(Listed records)
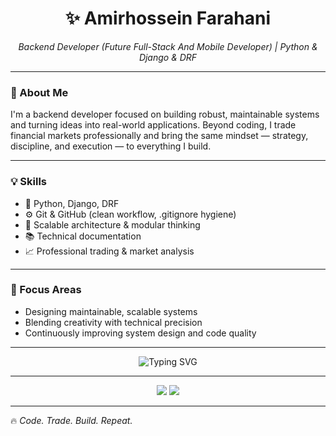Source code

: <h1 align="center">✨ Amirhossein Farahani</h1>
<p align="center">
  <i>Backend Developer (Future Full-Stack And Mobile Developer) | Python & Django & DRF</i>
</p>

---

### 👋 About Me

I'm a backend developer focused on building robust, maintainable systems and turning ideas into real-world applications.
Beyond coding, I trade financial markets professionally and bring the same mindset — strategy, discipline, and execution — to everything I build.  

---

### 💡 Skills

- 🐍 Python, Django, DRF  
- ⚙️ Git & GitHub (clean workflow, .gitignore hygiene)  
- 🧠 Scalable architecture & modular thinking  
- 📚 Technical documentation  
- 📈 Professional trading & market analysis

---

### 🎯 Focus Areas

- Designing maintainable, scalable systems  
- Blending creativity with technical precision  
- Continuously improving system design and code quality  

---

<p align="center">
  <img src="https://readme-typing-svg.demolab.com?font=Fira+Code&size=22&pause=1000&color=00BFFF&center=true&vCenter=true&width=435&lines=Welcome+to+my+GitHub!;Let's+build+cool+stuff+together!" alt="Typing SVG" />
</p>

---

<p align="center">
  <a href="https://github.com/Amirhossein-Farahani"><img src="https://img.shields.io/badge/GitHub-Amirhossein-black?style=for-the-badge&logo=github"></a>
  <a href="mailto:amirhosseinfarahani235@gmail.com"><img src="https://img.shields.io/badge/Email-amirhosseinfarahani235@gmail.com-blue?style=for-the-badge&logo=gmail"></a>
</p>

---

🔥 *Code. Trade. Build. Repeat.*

(Task statement)
Write out, word for word, the line containing "- ⚙️ Git & GitHub" and every line after it to the end of the data above.

(Task result)
- ⚙️ Git & GitHub (clean workflow, .gitignore hygiene)  
- 🧠 Scalable architecture & modular thinking  
- 📚 Technical documentation  
- 📈 Professional trading & market analysis

---

### 🎯 Focus Areas

- Designing maintainable, scalable systems  
- Blending creativity with technical precision  
- Continuously improving system design and code quality  

---

<p align="center">
  <img src="https://readme-typing-svg.demolab.com?font=Fira+Code&size=22&pause=1000&color=00BFFF&center=true&vCenter=true&width=435&lines=Welcome+to+my+GitHub!;Let's+build+cool+stuff+together!" alt="Typing SVG" />
</p>

---

<p align="center">
  <a href="https://github.com/Amirhossein-Farahani"><img src="https://img.shields.io/badge/GitHub-Amirhossein-black?style=for-the-badge&logo=github"></a>
  <a href="mailto:amirhosseinfarahani235@gmail.com"><img src="https://img.shields.io/badge/Email-amirhosseinfarahani235@gmail.com-blue?style=for-the-badge&logo=gmail"></a>
</p>

---

🔥 *Code. Trade. Build. Repeat.*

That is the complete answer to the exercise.